### [Excerpted data]
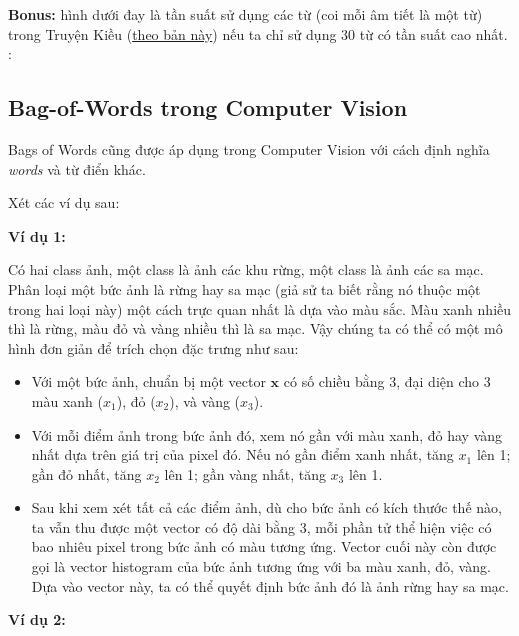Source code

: \textbf{Bonus:} hình dưới đay là tần suất sử dụng các từ (coi mỗi âm tiết là một từ) trong Truyện Kiều (\href{https://bitbucket.org/tiepvupsu/vietnamese/src/c6f3af6050f8ca911ed0fa209220ce3c99010075/TruyenKieu2.txt?at=master&fileviewer=file-view-default}{theo bản này}) nếu ta chỉ sử dụng 30 từ có tần suất cao nhất. : 
 
 
\subsection{Bag-of-Words trong Computer Vision }
Bags of Words cũng được áp dụng trong Computer Vision với cách định nghĩa \textit{words} và từ điển khác.  
 
Xét các ví dụ sau:  
 
\textbf{Ví dụ 1:} 
 
Có hai class ảnh, một class là ảnh các khu rừng, một class là ảnh các sa mạc. Phân loại một bức ảnh là rừng hay sa mạc (giả sử ta biết rằng nó thuộc một trong hai loại này) một cách trực quan nhất là dựa vào màu sắc. Màu xanh nhiều thì là rừng, màu đỏ và vàng nhiều thì là sa mạc. Vậy chúng ta có thể có một mô hình đơn giản để trích chọn đặc trưng như sau: 

\begin{itemize}
    \item Với một bức ảnh, chuẩn bị một vector $\mathbf{x}$ có số chiều bằng 3, đại diện cho 3 màu xanh ($x_1$), đỏ ($x_2$), và vàng ($x_3$).  

    \item Với mỗi điểm ảnh trong bức ảnh đó, xem nó gần với màu xanh, đỏ hay vàng nhất dựa trên giá trị của pixel đó. Nếu nó gần điểm xanh nhất, tăng $x_1$ lên 1; gần đỏ nhất, tăng $x_2$ lên 1; gần vàng nhất, tăng $x_3$ lên 1.  

    \item Sau khi xem xét tất cả các điểm ảnh, dù cho bức ảnh có kích thước thế nào, ta vẫn thu được một vector có độ dài bằng 3, mỗi phần tử thể hiện việc có bao nhiêu pixel trong bức ảnh có màu tương ứng. Vector cuối này còn được gọi là vector histogram của bức ảnh tương ứng với ba màu xanh, đỏ, vàng. Dựa vào vector này, ta có thể quyết định bức ảnh đó là ảnh rừng hay sa mạc.  
\end{itemize}
 
\textbf{Ví dụ 2:}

### [Your goal]
Print again the lines of the entries above that fall between the line holding "Xét các ví dụ" and the line holding "tăng $x_3$ lên 1.", inclusive, exactly as they stand.

### [Response to the task]
Xét các ví dụ sau:  
 
\textbf{Ví dụ 1:} 
 
Có hai class ảnh, một class là ảnh các khu rừng, một class là ảnh các sa mạc. Phân loại một bức ảnh là rừng hay sa mạc (giả sử ta biết rằng nó thuộc một trong hai loại này) một cách trực quan nhất là dựa vào màu sắc. Màu xanh nhiều thì là rừng, màu đỏ và vàng nhiều thì là sa mạc. Vậy chúng ta có thể có một mô hình đơn giản để trích chọn đặc trưng như sau: 

\begin{itemize}
    \item Với một bức ảnh, chuẩn bị một vector $\mathbf{x}$ có số chiều bằng 3, đại diện cho 3 màu xanh ($x_1$), đỏ ($x_2$), và vàng ($x_3$).  

    \item Với mỗi điểm ảnh trong bức ảnh đó, xem nó gần với màu xanh, đỏ hay vàng nhất dựa trên giá trị của pixel đó. Nếu nó gần điểm xanh nhất, tăng $x_1$ lên 1; gần đỏ nhất, tăng $x_2$ lên 1; gần vàng nhất, tăng $x_3$ lên 1.  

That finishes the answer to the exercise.